I’m reading a book, called Faithformation2020, which talks about “Designing the Future of Faith Formation.” It opens with a definition of “hope,” by Vaclav Havel, who says:

“Hope is a state of mind, not of the world…it is a dimension of the soul, and it’s not essentially dependent on some particular observation of the world… [Hope] is an orientation of the spirit, an orientation of the heart; it transcends the world that is immediately experienced, and is anchored somewhere beyond its horizons….Hope, in this deep and powerful sense, is not the same as joy that things are going well, or willingness to invest in enterprises that are obviously heading for success, but rather an ability to work for something because it is good, not just because it stands a chance to succeed….Hope is definitely not the same thing as optimism. It is not the conviction that something will turn out well, but the certainty that something makes sense, regardless of how it turns out.”

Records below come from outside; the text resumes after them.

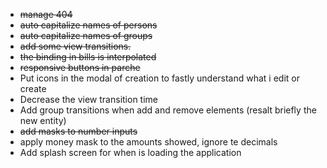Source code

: - ~~manage 404~~
- ~~auto capitalize names of persons~~
- ~~auto capitalize names of groups~~
- ~~add some view transitions.~~
- ~~the binding in bills is interpolated~~
- ~~responsive buttons in parche~~
- Put icons in the modal of creation to fastly understand what i edit or create
- Decrease the view transition time
- Add group transitions when add and remove elements (resalt briefly the new entity)
- ~~add masks to number inputs~~
- apply money mask to the amounts showed, ignore te decimals
- Add splash screen for when is loading the application
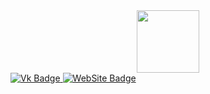 <div id="header" align="center">
  <img src="https://tenor.com/c7IyWjJnRpg.gif" width="100"/>
</div>
<div id="badges">
  <a href="https://vk.com/rogozhkin_f">
    <img src="https://img.shields.io/badge/Vk-blue?style=for-the-badge&logoColor=white" alt="Vk Badge"/>
  </a>
  <a href="https://ssscompany.online/">
    <img src="https://img.shields.io/badge/WebSite-red?style=for-the-badge&logoColor=white" alt="WebSite Badge"/>
  </a>
</div>
<img src="https://komarev.com/ghpvc/?username=FEDESSSS&style=flat-square&color=blue" alt=""/>
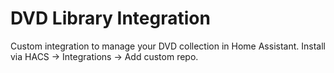 # DVD Library Integration
Custom integration to manage your DVD collection in Home Assistant.
Install via HACS → Integrations → Add custom repo.
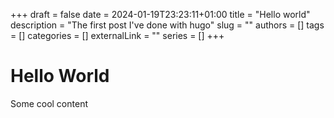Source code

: +++ 
draft = false
date = 2024-01-19T23:23:11+01:00
title = "Hello world"
description = "The first post I've done with hugo"
slug = ""
authors = []
tags = []
categories = []
externalLink = ""
series = []
+++

# Hello World

Some cool content
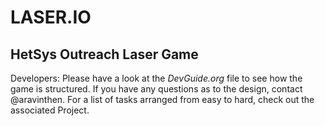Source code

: # LASER.IO
## HetSys Outreach Laser Game

Developers: Please have a look at the *DevGuide.org* file to see how the game is structured. If you have any questions as to the design, contact @aravinthen. For a list of tasks arranged from easy to hard, check out the associated Project.
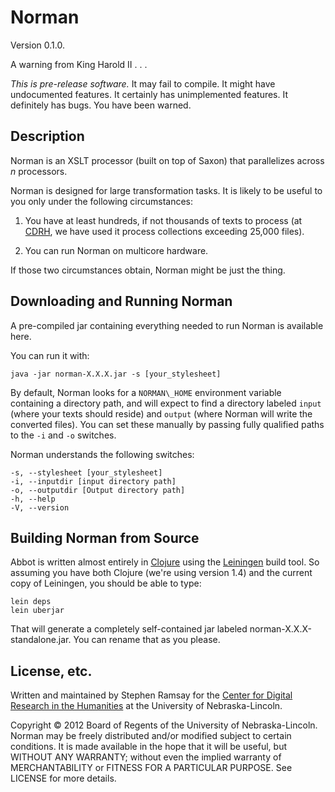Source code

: 
Norman
======

Version 0.1.0.

A warning from King Harold II . . .

*This is pre-release software.*  It may fail to compile.  It might have undocumented features.  It certainly has unimplemented features.  It definitely has bugs.  You have been warned.

Description
-----------

Norman is an XSLT processor (built on top of Saxon) that parallelizes across _n_ processors.

Norman is designed for large transformation tasks.  It is likely to be useful to you only under the following circumstances:

1. You have at least hundreds, if not thousands of texts to process (at [CDRH](http://cdrh.unl.edu/), we have used it process collections exceeding 25,000 files).

2. You can run Norman on multicore hardware.

If those two circumstances obtain, Norman might be just the thing.

Downloading and Running Norman
------------------------------

A pre-compiled jar containing everything needed to run Norman is available here.

You can run it with:

	java -jar norman-X.X.X.jar -s [your_stylesheet]

By default, Norman looks for a `NORMAN\_HOME` environment variable containing a directory path, and will expect to find a directory labeled `input` (where your texts should reside) and `output` (where Norman will write the converted files).  You can set these manually by passing fully qualified paths to the `-i` and `-o` switches.

Norman understands the following switches:

	-s, --stylesheet [your_stylesheet]
	-i, --inputdir [input directory path]  
	-o, --outputdir [Output directory path] 
	-h, --help
	-V, --version

Building Norman from Source
---------------------------

Abbot is written almost entirely in [Clojure](http://clojure.org/) using the [Leiningen](http://leiningen.org/) build tool.  So assuming you have both Clojure (we're using version 1.4) and the current copy of Leiningen, you should be able to type:

	lein deps
	lein uberjar

That will generate a completely self-contained jar labeled norman-X.X.X-standalone.jar.  You can rename that as you please.

License, etc.
-------------

Written and maintained by Stephen Ramsay for the [Center for Digital Research in the Humanities](http://cdrh.unl.edu/) at the University of Nebraska-Lincoln.

Copyright © 2012 Board of Regents of the University of Nebraska-Lincoln.  Norman may be freely distributed and/or modified subject to certain conditions.  It is made available in the hope that it will be useful, but WITHOUT ANY WARRANTY; without even the implied warranty of MERCHANTABILITY or FITNESS FOR A PARTICULAR PURPOSE.  See LICENSE for more details.
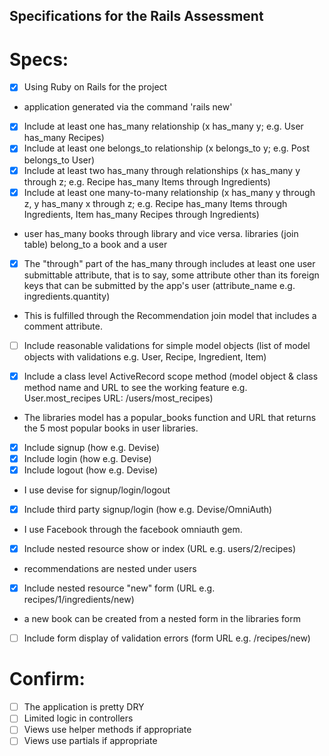 ## Specifications for the Rails Assessment

# Specs:
- [x] Using Ruby on Rails for the project
- application generated via the command 'rails new'

- [x] Include at least one has_many relationship (x has_many y; e.g. User has_many Recipes) 
- [x] Include at least one belongs_to relationship (x belongs_to y; e.g. Post belongs_to User)
- [x] Include at least two has_many through relationships (x has_many y through z; e.g. Recipe has_many Items through Ingredients)
- [x] Include at least one many-to-many relationship (x has_many y through z, y has_many x through z; e.g. Recipe has_many Items through Ingredients, Item has_many Recipes through Ingredients)
- user has_many books through library and vice versa. libraries (join table) belong_to a book and a user

- [x] The "through" part of the has_many through includes at least one user submittable attribute, that is to say, some attribute other than its foreign keys that can be submitted by the app's user (attribute_name e.g. ingredients.quantity)
- This is fulfilled through the Recommendation join model that includes a comment attribute.

- [ ] Include reasonable validations for simple model objects (list of model objects with validations e.g. User, Recipe, Ingredient, Item)

- [x] Include a class level ActiveRecord scope method (model object & class method name and URL to see the working feature e.g. User.most_recipes URL: /users/most_recipes)
- The libraries model has a popular_books function and URL that returns the 5 most popular books in user libraries.

- [x] Include signup (how e.g. Devise)
- [x] Include login (how e.g. Devise)
- [x] Include logout (how e.g. Devise)
- I use devise for signup/login/logout

- [x] Include third party signup/login (how e.g. Devise/OmniAuth)
- I use Facebook through the facebook omniauth gem.

- [x] Include nested resource show or index (URL e.g. users/2/recipes)
- recommendations are nested under users

- [x] Include nested resource "new" form (URL e.g. recipes/1/ingredients/new)
- a new book can be created from a nested form in the libraries form

- [ ] Include form display of validation errors (form URL e.g. /recipes/new)


# Confirm:
- [ ] The application is pretty DRY
- [ ] Limited logic in controllers
- [ ] Views use helper methods if appropriate
- [ ] Views use partials if appropriate
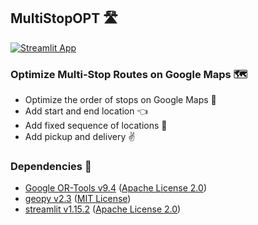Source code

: ## MultiStopOPT 🛣️

[![Streamlit App](https://static.streamlit.io/badges/streamlit_badge_black_white.svg)](https://multistopopt.streamlit.app/)


### Optimize Multi-Stop Routes on Google Maps 🗺️

- Optimize the order of stops on Google Maps 🔧
- Add start and end location 👈
- Add fixed sequence of locations 💪
- Add pickup and delivery ✌️

### Dependencies 🙏

  - [Google OR-Tools v9.4](https://github.com/google/or-tools) ([Apache License 2.0](https://github.com/google/or-tools/blob/stable/LICENSE))
  - [geopy v2.3](https://github.com/geopy/geopy) ([MIT License](https://github.com/geopy/geopy/blob/master/LICENSE))
  - [streamlit v1.15.2](https://github.com/streamlit/streamlit) ([Apache License 2.0](https://github.com/streamlit/streamlit/blob/develop/LICENSE))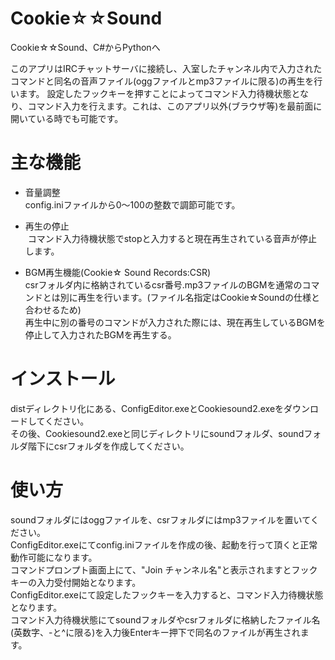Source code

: # Cookie☆☆Sound
Cookie☆☆Sound、C#からPythonへ

このアプリはIRCチャットサーバに接続し、入室したチャンネル内で入力されたコマンドと同名の音声ファイル(oggファイルとmp3ファイルに限る)の再生を行います。
設定したフックキーを押すことによってコマンド入力待機状態となり、コマンド入力を行えます。これは、このアプリ以外(ブラウザ等)を最前面に開いている時でも可能です。


# 主な機能

 - 音量調整<br>
 config.iniファイルから0～100の整数で調節可能です。

 - 再生の停止<br>
 コマンド入力待機状態でstopと入力すると現在再生されている音声が停止します。

 - BGM再生機能(Cookie☆ Sound Records:CSR)<br>
 csrフォルダ内に格納されているcsr番号.mp3ファイルのBGMを通常のコマンドとは別に再生を行います。(ファイル名指定はCookie☆Soundの仕様と合わせるため)<br>
 再生中に別の番号のコマンドが入力された際には、現在再生しているBGMを停止して入力されたBGMを再生する。
   
   
# インストール

distディレクトリ化にある、ConfigEditor.exeとCookiesound2.exeをダウンロードしてください。<br>
その後、Cookiesound2.exeと同じディレクトリにsoundフォルダ、soundフォルダ階下にcsrフォルダを作成してください。



# 使い方
soundフォルダにはoggファイルを、csrフォルダにはmp3ファイルを置いてください。<br>
ConfigEditor.exeにてconfig.iniファイルを作成の後、起動を行って頂くと正常動作可能になります。<br>
コマンドプロンプト画面上にて、"Join チャンネル名"と表示されますとフックキーの入力受付開始となります。<br>
ConfigEditor.exeにて設定したフックキーを入力すると、コマンド入力待機状態となります。<br>
コマンド入力待機状態にてsoundフォルダやcsrフォルダに格納したファイル名(英数字、-と^に限る)を入力後Enterキー押下で同名のファイルが再生されます。
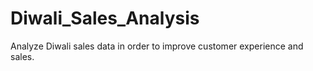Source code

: # Diwali_Sales_Analysis
Analyze Diwali sales data in order to improve customer experience and sales.
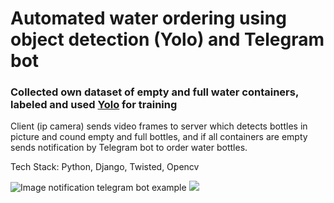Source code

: # Automated water ordering using object detection (Yolo) and Telegram bot

### Collected own dataset of empty and full water containers, labeled and used [Yolo](https://pjreddie.com/darknet/yolo/) for training

Client (ip camera) sends video frames to server which detects bottles in picture and cound empty and full bottles, and if all containers are empty sends notification by Telegram bot to order water bottles.

Tech Stack: Python, Django, Twisted, Opencv

![Image notification telegram bot example](https://i.postimg.cc/L6Yqn92P/photo-2020-09-07-00-58-20.jpg)
![](https://i.postimg.cc/yxJNgj4K/photo-2020-09-07-00-58-16.jpg)
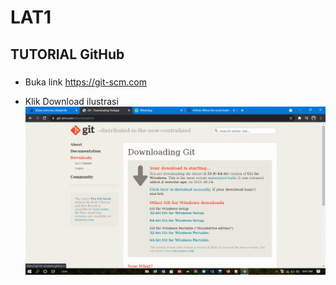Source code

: # LAT1
## TUTORIAL GitHub

###
- Buka link https://git-scm.com <p>
- Klik Download
ilustrasi
![PIC1](Shoot/1.png)
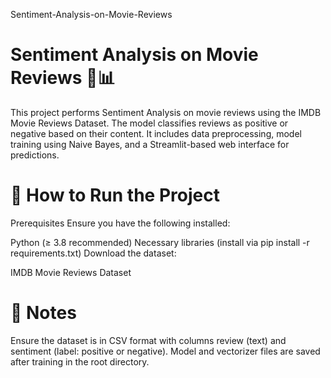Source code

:  Sentiment-Analysis-on-Movie-Reviews
# Sentiment Analysis on Movie Reviews 🎥📊
This project performs Sentiment Analysis on movie reviews using the IMDB Movie Reviews Dataset. The model classifies reviews as positive or negative based on their content. It includes data preprocessing, model training using Naive Bayes, and a Streamlit-based web interface for predictions.

# 🚀 How to Run the Project
Prerequisites
Ensure you have the following installed:

Python (≥ 3.8 recommended)
Necessary libraries (install via pip install -r requirements.txt)
Download the dataset:

IMDB Movie Reviews Dataset

# 📝 Notes
Ensure the dataset is in CSV format with columns review (text) and sentiment (label: positive or negative).
Model and vectorizer files are saved after training in the root directory.
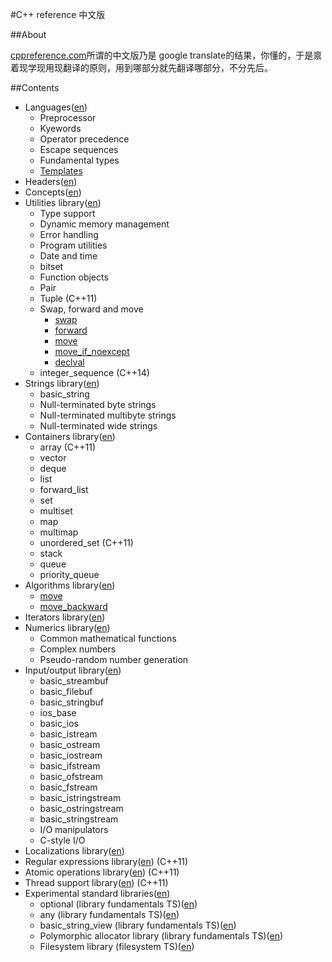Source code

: #C++ reference 中文版

##About

[cppreference.com](http://en.cppreference.com/w/)所谓的中文版乃是 google translate的结果，你懂的，于是禀着现学现用现翻译的原则，用到哪部分就先翻译哪部分，不分先后。


##Contents

* Languages([en](http://en.cppreference.com/w/cpp/language))
    * Preprocessor
    * Kyewords
    * Operator precedence
    * Escape sequences
    * Fundamental types
    * [Templates](language/templates/templates.md)
* Headers([en](http://en.cppreference.com/w/cpp/header))
* Concepts([en](http://en.cppreference.com/w/cpp/concept))
* Utilities library([en](http://en.cppreference.com/w/cpp/utility))
    * Type support
    * Dynamic memory management
    * Error handling
    * Program utilities
    * Date and time
    * bitset
    * Function objects
    * Pair
    * Tuple (C++11)
    * Swap, forward and move
        * [swap](utility/swap.md)
        * [forward](utility/forward.md)
        * [move](utility/move.md)
        * [move_if_noexcept](utility/move_if_noexcept.md)
        * [declval](utility/declval.md)
    * integer_sequence (C++14)
* Strings library([en](http://en.cppreference.com/w/cpp/string))
    * basic_string
    * Null-terminated byte strings
    * Null-terminated multibyte strings
    * Null-terminated wide strings
* Containers library([en](http://en.cppreference.com/w/cpp/container))
    * array (C++11)
    * vector
    * deque
    * list
    * forward_list
    * set
    * multiset
    * map
    * multimap
    * unordered_set (C++11)
    * stack
    * queue
    * priority_queue
* Algorithms library([en](http://en.cppreference.com/w/cpp/algorithm))
    * [move](algorithm/move.md)
    * [move_backward](algorithm/move_backward.md)
* Iterators library([en](http://en.cppreference.com/w/cpp/iterator))
* Numerics library([en](http://en.cppreference.com/w/cpp/numeric))
    * Common mathematical functions
    * Complex numbers
    * Pseudo-random number generation
* Input/output library([en](http://en.cppreference.com/w/cpp/io))
    * basic_streambuf
    * basic_filebuf
    * basic_stringbuf
    * ios_base
    * basic_ios
    * basic_istream
    * basic_ostream
    * basic_iostream
    * basic_ifstream
    * basic_ofstream
    * basic_fstream
    * basic_istringstream
    * basic_ostringstream
    * basic_stringstream
    * I/O manipulators
    * C-style I/O
* Localizations library([en](http://en.cppreference.com/w/cpp/locale))
* Regular expressions library([en](http://en.cppreference.com/w/cpp/regex)) (C++11)
* Atomic operations library([en](http://en.cppreference.com/w/cpp/atomic)) (C++11)
* Thread support library([en](http://en.cppreference.com/w/cpp/thread)) (C++11)
* Experimental standard libraries([en](http://en.cppreference.com/w/cpp/experimental))
    * optional (library fundamentals TS)([en](http://en.cppreference.com/w/cpp/experimental/optional))
    * any (library fundamentals TS)([en](http://en.cppreference.com/w/cpp/experimental/any))
    * basic_string_view (library fundamentals TS)([en](http://en.cppreference.com/w/cpp/experimental/basic_string_view))
    * Polymorphic allocator library (library fundamentals TS)([en](http://en.cppreference.com/w/cpp/experimental/memory))
    * Filesystem library (filesystem TS)([en](http://en.cppreference.com/w/cpp/experimental/fs))
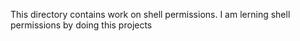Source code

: This directory contains work on shell permissions. I am lerning shell permissions by doing this projects
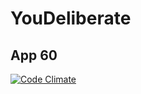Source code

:# YouDeliberate
## App 60
[![Code Climate](https://codeclimate.com/github/felixsoum/youdeliberate.png)](https://codeclimate.com/github/felixsoum/youdeliberate)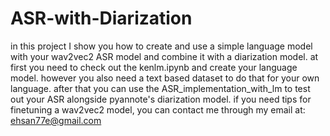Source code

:# ASR-with-Diarization
in this project I show you how to create and use a simple language model with your wav2vec2 ASR model and combine it with a diarization model.
at first you need to check out the kenlm.ipynb and create your language model. however you also need a text based dataset to do that for your own language.
after that you can use the ASR_implementation_with_lm to test out your ASR alongside pyannote's diarization model.
if you need tips for finetuning a wav2vec2 model, you can contact me through my email at: ehsan77e@gmail.com
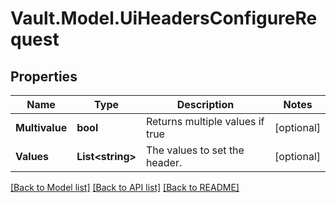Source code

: # Vault.Model.UiHeadersConfigureRequest

## Properties

Name | Type | Description | Notes
------------ | ------------- | ------------- | -------------
**Multivalue** | **bool** | Returns multiple values if true | [optional] 
**Values** | **List&lt;string&gt;** | The values to set the header. | [optional] 

[[Back to Model list]](../README.md#documentation-for-models) [[Back to API list]](../README.md#documentation-for-api-endpoints) [[Back to README]](../README.md)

Let’s get our eyes off the ground. Let’s see as John sees, knowing Jesus is the resurrection and life even if we can’t see evidence of it yet.  This book about faith formation encourages us to “plant dates” – knowing it takes 10 years for a date tree to produce its first fruit:

Let us plant dates
even though those who plant them will never eat them.
We must live by the love of what we will never see.
This is the secret discipline.
It is a refusal to let the creative act
be dissolved in immediate sense experience
and a stubborn commitment to the future of our grandchildren.
Such disciplined love
is what has given prophets, revolutionaries and saints
the courage to die for the future they envisaged.
They make their own bodies
the seed of their highest hope.

            Sisters and brothers in Christ, God’s new creation is already being born in us. Jesus calls you to come out of the tomb. Jesus asks all of us to take off one another’s grave clothes gently, carefully and compassionately. As Jesus breathes life into you and me; let this loving Christian community unbind us. Let us pray.

John Roberto, Faithformation2020: Designing the Future of Faith Formation, (Naugatuck, CT: LifelongFaith Associates, 2010), p. 1.

Ibid., p. 4.


Marjorie Thompson, “Tears as Anguish, Tears as Gift,” The Way of Blessedness, (Nashville: Upper Room Books, 2003), p. 37.